What better I use for Negative Binomial Regression with library(MASS) glm(family=negative.binomial) or glm.nb

generalized linear modelnegative-binomial-distributionoverdispersionpoisson-regressionregression

Hay, im a newbie and still need more learn. I have several question, I'm trying to create a negative binomial regression model using the R and library(MASS). But i'm still confusing what sould I use glm (Y~X1+X2+X3+X4+X5+X6+X7, family=negative.binomial(theta), data, maxit) or glm.nb.

What is the difference between those two functions?
[some one said if we don’t know overdispersion parameter we can't use glm(), so glm.nb() is the option; and other person said, in glm.nb() theta is assumed theta=1].

Anotherhand, i am still confused about theta, in some discussion forum it said theta is an overdispersion parameter, but others said theta is a shape parameter for distribution and overdispersion is the same as k, as discussed in The R Book (Crawley 2007).

I have read a tutorial to negative binomial regression with R (but still for me not look that corect). In that tutorial, suggest to trial and error what theta value until Residual deviance equal to degrees of freedom with glm (Y~X1+X2+X3+X4+X5+X6+X7, family=negative.binomial(theta), data, maxit)

sorry for my bad english

Best Answer

The negative binomial model is a generalized linear model only when the overdispersion parameter theta is known. In applications, we don't know it, and it needs to be estimated along with the other parameters in the model.

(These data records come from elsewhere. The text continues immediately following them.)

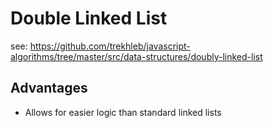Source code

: # Double Linked List
see: https://github.com/trekhleb/javascript-algorithms/tree/master/src/data-structures/doubly-linked-list

## Advantages
- Allows for easier logic than standard linked lists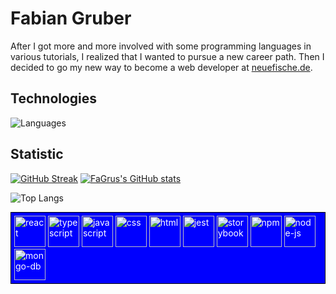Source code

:   # Fabian Gruber
  
After I got more and more involved with some programming languages in various tutorials, I realized that I wanted to pursue a new career path. Then I decided to go my new way to become a web developer at [neuefische.de](https://www.neuefische.de/).


 
 ## Technologies

![Languages](https://user-images.githubusercontent.com/95469432/161282557-045fed1a-cb0d-4d04-a91e-3668e2218bf7.png)

## Statistic

[![GitHub Streak](https://github-readme-streak-stats.herokuapp.com/?user=FaGru&theme=dark)](https://git.io/streak-stats) [![FaGrus's GitHub stats](https://github-readme-stats.vercel.app/api?username=FaGru&show_icons=true&theme=dark)](https://github.com/anuraghazra/github-readme-stats)

![Top Langs](https://github-readme-stats.vercel.app/api/top-langs/?username=FaGru&theme=dark)

  <style>
    div {
      color: white;
      background-color: blue;
      padding: 5px;
      border: 1px solid black;
    }
  </style>
  
<div>
<img src="https://user-images.githubusercontent.com/95469432/162691438-c56f8264-79d2-4275-9eef-6ecaea4b08c0.svg" alt="react" height="50px" width="50px"/>
<img src="https://user-images.githubusercontent.com/95469432/162691440-12bbdd4b-51db-4528-9fde-cf8b814ff789.svg" alt="typescript" height="50px" width="50px"/>
<img src="https://user-images.githubusercontent.com/95469432/162691445-8b8b688f-5063-4704-8bf3-f4440f893855.svg" alt="javascript" height="50px" width="50px"/>
<img src="https://user-images.githubusercontent.com/95469432/162691449-1dd78a7f-4a09-474e-a2c8-b310a5acb1ad.svg" alt="css" height="50px" width="50px"/>
<img src="https://user-images.githubusercontent.com/95469432/162691450-499556a1-777e-4429-a0a5-6dbfa35e26bd.svg" alt="html" height="50px" width="50px"/>
<img src="https://user-images.githubusercontent.com/95469432/162691428-a276d806-4f83-48cc-a96a-0fb95959d99b.svg" alt="jest" height="50px" width="50px"/>
<img src="https://user-images.githubusercontent.com/95469432/162691433-254a6d04-fd11-4d1c-b499-2aa5c43e1c10.svg" alt="storybook" height="50px" width="50px"/>
<img src="https://user-images.githubusercontent.com/95469432/162691451-172bd18a-bf4c-43f3-abd3-b1773f39a24b.svg" alt="npm" height="50px" width="50px"/>
<img src="https://user-images.githubusercontent.com/95469432/162691431-6059a0c3-43fc-49b0-9c22-bda2866b7840.svg" alt="node-js" height="50px" width="50px"/>
<img src="https://user-images.githubusercontent.com/95469432/162691420-134a6dd5-11d8-4f31-96c8-72e60c1bff17.svg" alt="mongo-db" height="50px" width="50px"/>
</div>
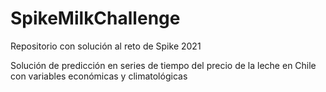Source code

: # SpikeMilkChallenge
Repositorio con solución al reto de Spike 2021

Solución de predicción en series de tiempo del precio de la leche en Chile con variables económicas y climatológicas
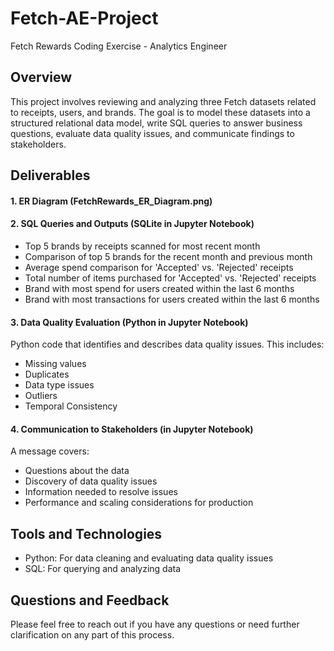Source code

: # Fetch-AE-Project
Fetch Rewards Coding Exercise - Analytics Engineer

## Overview
This project involves reviewing and analyzing three Fetch datasets related to receipts, users, and brands. The goal is to model these datasets into a structured relational data model, write SQL queries to answer business questions, evaluate data quality issues, and communicate findings to stakeholders.

## Deliverables
#### 1. ER Diagram (FetchRewards_ER_Diagram.png)

#### 2. SQL Queries and Outputs (SQLite in Jupyter Notebook)
- Top 5 brands by receipts scanned for most recent month
- Comparison of top 5 brands for the recent month and previous month
- Average spend comparison for 'Accepted' vs. 'Rejected' receipts
- Total number of items purchased for 'Accepted' vs. 'Rejected' receipts
- Brand with most spend for users created within the last 6 months
- Brand with most transactions for users created within the last 6 months

#### 3. Data Quality Evaluation (Python in Jupyter Notebook)
Python code that identifies and describes data quality issues. This includes:
- Missing values
- Duplicates
- Data type issues
- Outliers
- Temporal Consistency

#### 4. Communication to Stakeholders (in Jupyter Notebook)
A message covers:

- Questions about the data
- Discovery of data quality issues
- Information needed to resolve issues
- Performance and scaling considerations for production

## Tools and Technologies
- Python: For data cleaning and evaluating data quality issues
- SQL: For querying and analyzing data

## Questions and Feedback
Please feel free to reach out if you have any questions or need further clarification on any part of this process.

glm(., family = negative.binomial(theta)) requires you to have a value theta that you can supply. glm.nb() fits the traditional negative binomial model where theta is estimated. The latter is the on you want; never use the former.

Theta is not assumed to be 1 in glm.nb(), but it is initialized with an arbitrary value because the way model fitting works with glm.nb() is that an initial guess of the parameter estimates is updated until convergence. The initial value can be supplied to init.theta, but there is no reason to do this in most cases.